This specification relates to data security and in particular to securely performing operations on joint data without revealing the data of either party to the other party. Many parties, e.g., online service providers, collect data including user data, for example, when creating user accounts, or based on user interactions with the online service providers. In some scenarios, parties may wish to collaborate using joint data. For example, to perform data analytics or other data computations. However, to maintain data security as well as privacy associated with the data, neither party wishes to share their private data with the other party.

This specification describes techniques for performing quantile bucketing on joint data between parties in a secure and privacy-preserving manner. Data is precomputed to reduce the communicative complexity of later operations to calculate the bucket thresholds for quantile bucketing. The final bucketing is performed, and secret shares of the label associated with each datapoint of the joint dataset are generated.
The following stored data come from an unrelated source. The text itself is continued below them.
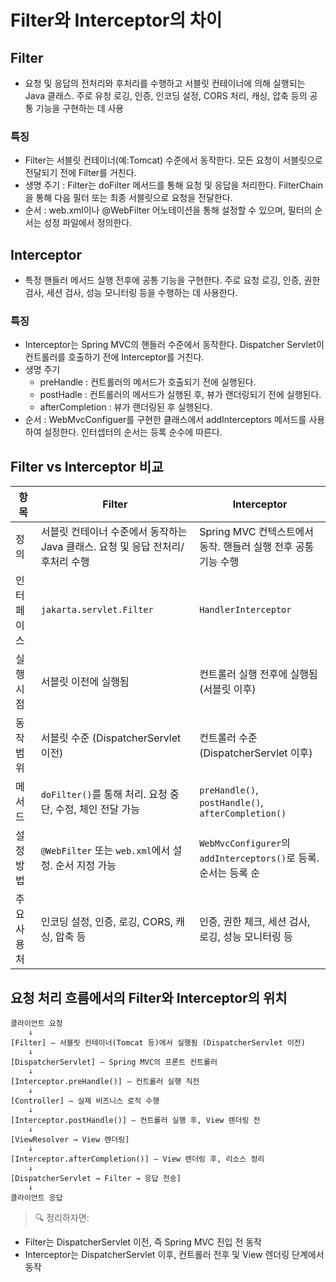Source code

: # Filter와 Interceptor의 차이
## Filter
- 요청 및 응답의 전처리와 후처리를 수행하고 서블릿 컨테이너에 의해 실행되는 Java 클래스.
주로 유청 로깅, 인증, 인코딩 설정, CORS 처리, 캐싱, 압축 등의 공통 기능을 구현하는 데 사용
### 특징
- Filter는 서블릿 컨테이너(예:Tomcat) 수준에서 동작한다.
모든 요청이 서블릿으로 전달되기 전에 Filter를 거친다.
- 생명 주기 : Filter는 doFilter 메서드를 통해 요청 및 응답을 처리한다.
FilterChain을 통해 다음 필터 또는 최종 서블릿으로 요청을 전달한다.
- 순서 : web.xml이나 @WebFilter 어노테이션을 통해 설정할 수 있으며, 필터의 순서는 성정 파일에서 정의한다.

## Interceptor
- 특정 핸들러 메서드 실행 전후에 공통 기능을 구현한다.
주로 요청 로깅, 인증, 권한 검사, 세션 검사, 성능 모니터링 등을 수행하는 데 사용한다.
### 특징
- Interceptor는 Spring MVC의 핸들러 수준에서 동작한다. Dispatcher Servlet이 컨트롤러를 호출하기 전에 Interceptor를 거친다.
- 생명 주기
    - preHandle : 컨트롤러의 메서드가 호출되기 전에 실행된다.
    - postHadle : 컨트롤러의 메서드가 실행된 후, 뷰가 랜더링되기 전에 실행된다.
    - afterCompletion : 뷰가 랜더링된 후 실행된다.
- 순서 : WebMvcConfiguer를 구현한 클래스에서 addInterceptors 메서드를 사용하여 설정한다.
인터셉터의 순서는 등록 순수에 따른다.


## Filter vs Interceptor 비교

| 항목 | Filter | Interceptor |
|------|--------|-------------|
| 정의 | 서블릿 컨테이너 수준에서 동작하는 Java 클래스. 요청 및 응답 전처리/후처리 수행 | Spring MVC 컨텍스트에서 동작. 핸들러 실행 전후 공통 기능 수행 |
| 인터페이스 | `jakarta.servlet.Filter` | `HandlerInterceptor` |
| 실행 시점 | 서블릿 이전에 실행됨 | 컨트롤러 실행 전후에 실행됨 (서블릿 이후) |
| 동작 범위 | 서블릿 수준 (DispatcherServlet 이전) | 컨트롤러 수준 (DispatcherServlet 이후) |
| 메서드 | `doFilter()`를 통해 처리. 요청 중단, 수정, 체인 전달 가능 | `preHandle()`, `postHandle()`, `afterCompletion()` |
| 설정 방법 | `@WebFilter` 또는 `web.xml`에서 설정. 순서 지정 가능 | `WebMvcConfigurer`의 `addInterceptors()`로 등록. 순서는 등록 순 |
| 주요 사용처 | 인코딩 설정, 인증, 로깅, CORS, 캐싱, 압축 등 | 인증, 권한 체크, 세션 검사, 로깅, 성능 모니터링 등 |


## 요청 처리 흐름에서의 Filter와 Interceptor의 위치

```
클라이언트 요청
    ↓
[Filter] — 서블릿 컨테이너(Tomcat 등)에서 실행됨 (DispatcherServlet 이전)
    ↓
[DispatcherServlet] — Spring MVC의 프론트 컨트롤러
    ↓
[Interceptor.preHandle()] — 컨트롤러 실행 직전
    ↓
[Controller] — 실제 비즈니스 로직 수행
    ↓
[Interceptor.postHandle()] — 컨트롤러 실행 후, View 렌더링 전
    ↓
[ViewResolver → View 렌더링]
    ↓
[Interceptor.afterCompletion()] — View 렌더링 후, 리소스 정리
    ↓
[DispatcherServlet → Filter → 응답 전송]
    ↓
클라이언트 응답
```

> 🔍 정리하자면:  
- Filter는 DispatcherServlet 이전, 즉 Spring MVC 진입 전 동작  
- Interceptor는 DispatcherServlet 이후, 컨트롤러 전후 및 View 렌더링 단계에서 동작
In general, one innovative aspect of the subject matter described in this specification can be embodied in methods that include the actions of, for a first party and a second party, performing secure quantile bucketing on a joint dataset comprising first data of the first party and second data of the second party, the performing comprising: precomputing a secret shared count lookup table for the joint dataset; determine secret shares of bucket thresholds for each bucket interval; assign data points to the buckets based on the secret shared bucket thresholds; and provide the first party and the second party with an output comprising a list of bucket thresholds in secret shared form and an label per data point in secret shared form identifying the bucket assigned to each data point. Other embodiments of this aspect include corresponding computer systems, apparatus, and computer programs recorded on one or more computer storage devices, each configured to perform the actions of the methods.
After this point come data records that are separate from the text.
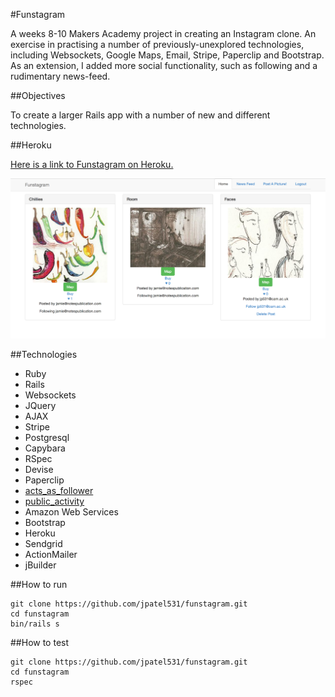 #Funstagram

A weeks 8-10 Makers Academy project in creating an Instagram clone. An exercise in practising a number of previously-unexplored technologies, including Websockets, Google Maps, Email, Stripe, Paperclip and Bootstrap. As an extension, I added more social functionality, such as following and a rudimentary news-feed.

##Objectives

To create a larger Rails app with a number of new and different technologies.

##Heroku

[Here is a link to Funstagram on Heroku.](http://funstagram.herokuapp.com)

![Image 1](https://raw.githubusercontent.com/jpatel531/funstagram/master/funstagram_screenshot.jpg)

##Technologies

* Ruby
* Rails
* Websockets
* JQuery
* AJAX
* Stripe
* Postgresql
* Capybara
* RSpec
* Devise
* Paperclip
* [acts_as_follower](https://github.com/tcocca/acts_as_follower)
* [public_activity](https://github.com/pokonski/public_activity)
* Amazon Web Services
* Bootstrap
* Heroku
* Sendgrid
* ActionMailer
* jBuilder

##How to run

```
git clone https://github.com/jpatel531/funstagram.git
cd funstagram
bin/rails s
```


##How to test

```
git clone https://github.com/jpatel531/funstagram.git
cd funstagram
rspec
```

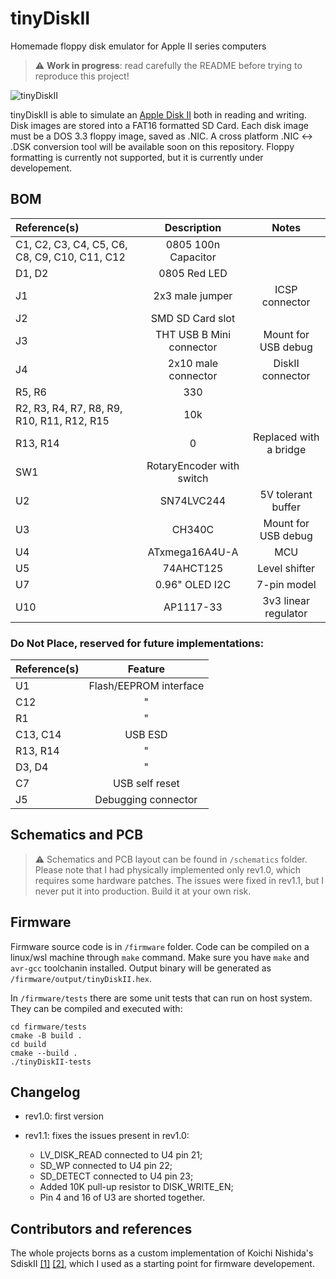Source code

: # tinyDiskII
Homemade floppy disk emulator for Apple II series computers

> :warning: **Work in progress**: read carefully the README before trying to reproduce this project!

![tinyDiskII](docs/tinyDiskII.png)

tinyDiskII is able to simulate an [Apple Disk II](https://it.wikipedia.org/wiki/Disk_II) both in reading and writing.
Disk images are stored into a FAT16 formatted SD Card.
Each disk image must be a DOS 3.3 floppy image, saved as .NIC.
A cross platform .NIC <-> .DSK conversion tool will be available soon on this repository.
Floppy formatting is currently not supported, but it is currently under developement.

## BOM

| Reference(s)                                  |        Description        |         Notes          |
| :-------------------------------------------- | :-----------------------: | :--------------------: |
| C1, C2, C3, C4, C5, C6, C8, C9, C10, C11, C12 |    0805 100n Capacitor    |                        |
| D1, D2                                        |       0805 Red LED        |                        |
| J1                                            |      2x3 male jumper      |     ICSP connector     |
| J2                                            |     SMD SD Card slot      |                        |
| J3                                            | THT USB B Mini connector  |  Mount for USB debug   |
| J4                                            |    2x10 male connector    |    DiskII connector    |
| R5, R6                                        |            330            |                        |
| R2, R3, R4, R7, R8, R9, R10, R11, R12, R15    |            10k            |                        |
| R13, R14                                      |             0             | Replaced with a bridge |
| SW1                                           | RotaryEncoder with switch |                        |
| U2                                            |        SN74LVC244         |   5V tolerant buffer   |
| U3                                            |          CH340C           |  Mount for USB debug   |
| U4                                            |      ATxmega16A4U-A       |          MCU           |
| U5                                            |         74AHCT125         |     Level shifter      |
| U7                                            |      0.96" OLED I2C       |      7-pin model       |
| U10                                           |         AP1117-33         |  3v3 linear regulator  |


### Do Not Place, reserved for future implementations:

| Reference(s) |        Feature         |
| :----------- | :--------------------: |
| U1           | Flash/EEPROM interface |
| C12          |           "            |
| R1           |           "            |
| C13, C14     |        USB ESD         |
| R13, R14     |           "            |
| D3, D4       |           "            |
| C7           |     USB self reset     |
| J5           |  Debugging connector   |

## Schematics and PCB

> :warning: Schematics and PCB layout can be found in `/schematics` folder. Please note that I had physically implemented only rev1.0, which requires some hardware patches. The issues were fixed in rev1.1, but I never put it into production. Build it at your own risk.

## Firmware

Firmware source code is in `/firmware` folder.
Code can be compiled on a linux/wsl machine through `make` command.
Make sure you have `make` and `avr-gcc` toolchanin installed.
Output binary will be generated as `/firmware/output/tinyDiskII.hex`.

In `/firmware/tests` there are some unit tests that can run on host system.
They can be compiled and executed with:

```
cd firmware/tests
cmake -B build .
cd build
cmake --build .
./tinyDiskII-tests
```

## Changelog

* rev1.0: first version
* rev1.1: fixes the issues present in rev1.0:

    - LV_DISK_READ connected to U4 pin 21;
    - SD_WP connected to U4 pin 22;
    - SD_DETECT connected to U4 pin 23;
    - Added 10K pull-up resistor to DISK_WRITE_EN;
    - Pin 4 and 16 of U3 are shorted together.


## Contributors and references

The whole projects borns as a custom implementation of Koichi Nishida's SdiskII [[1]](https://tulip-house.ddo.jp/digital/SDISK2/english.html) [[2]](https://github.com/suaide/SDisk2), which I used as a starting point for firmware developement.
This specification uses the term “configured” in connection with systems, apparatus, and computer program components. For a system of one or more computers to be configured to perform particular operations or actions means that the system has installed on it software, firmware, hardware, or a combination of them that in operation cause the system to perform the operations or actions. For one or more computer programs to be configured to perform particular operations or actions means that the one or more programs include instructions that, when executed by data processing apparatus, cause the apparatus to perform the operations or actions. For special-purpose logic circuitry to be configured to perform particular operations or actions means that the circuitry has electronic logic that performs the operations or actions.

The subject matter described in this specification can be implemented in particular embodiments so as to realize one or more of the following advantages.

The disclosed techniques do not require communicatively intensive sorting of secret share values as in prior techniques. Communication complexity can refer to the amount of communication required to execute a process that is distributed amongst two or more parties. Specifically, communicative complexity in prior techniques often grows on the order of n log n, where n is the size of the dataset. Using the described techniques, the complexity instead grows linearly such that, for example, if the dataset is 10× larger the communicative complexity grows by 10× and not more. Similarly, by eliminating sorting, the described subject matter further eliminates duplication issues that are prevalent when sorting. Moreover, when a dataset is updated, the described techniques only need to attend to the updated entries (i.e., inserted and removed entries). Consequently, this has communicative complexity that is linear to the size of the update. By contrast, prior techniques require the entire updated dataset to be sorted once again.

The details of one or more embodiments of the subject matter of this specification are set forth in the accompanying drawings and the description below. Other features, aspects, and advantages of the subject matter will become apparent from the description, the drawings, and the claims.

Like reference numbers and designations in the various drawings indicate like elements.

Bucketing, also referred to as binning, is a process that transforms numerical values of individual data items (or data points) into categorical values using a set of thresholds. Bucketing is often used to perform various statistical analytics or for machine learning applications. One typical example of bucketing is to assign data points to categories that each have predefined intervals, for example, equal-sized intervals or fixed range intervals. For example, a collection of temperature records can be divided into four buckets: 0-10 degrees Celsius, 11-20 degrees Celsius, 21-30 degrees Celsius, and 30 degrees Celsius and above. In such a bucketing scenario, the number of data points in each category can vary depending on the distribution of temperature records in the collection of data.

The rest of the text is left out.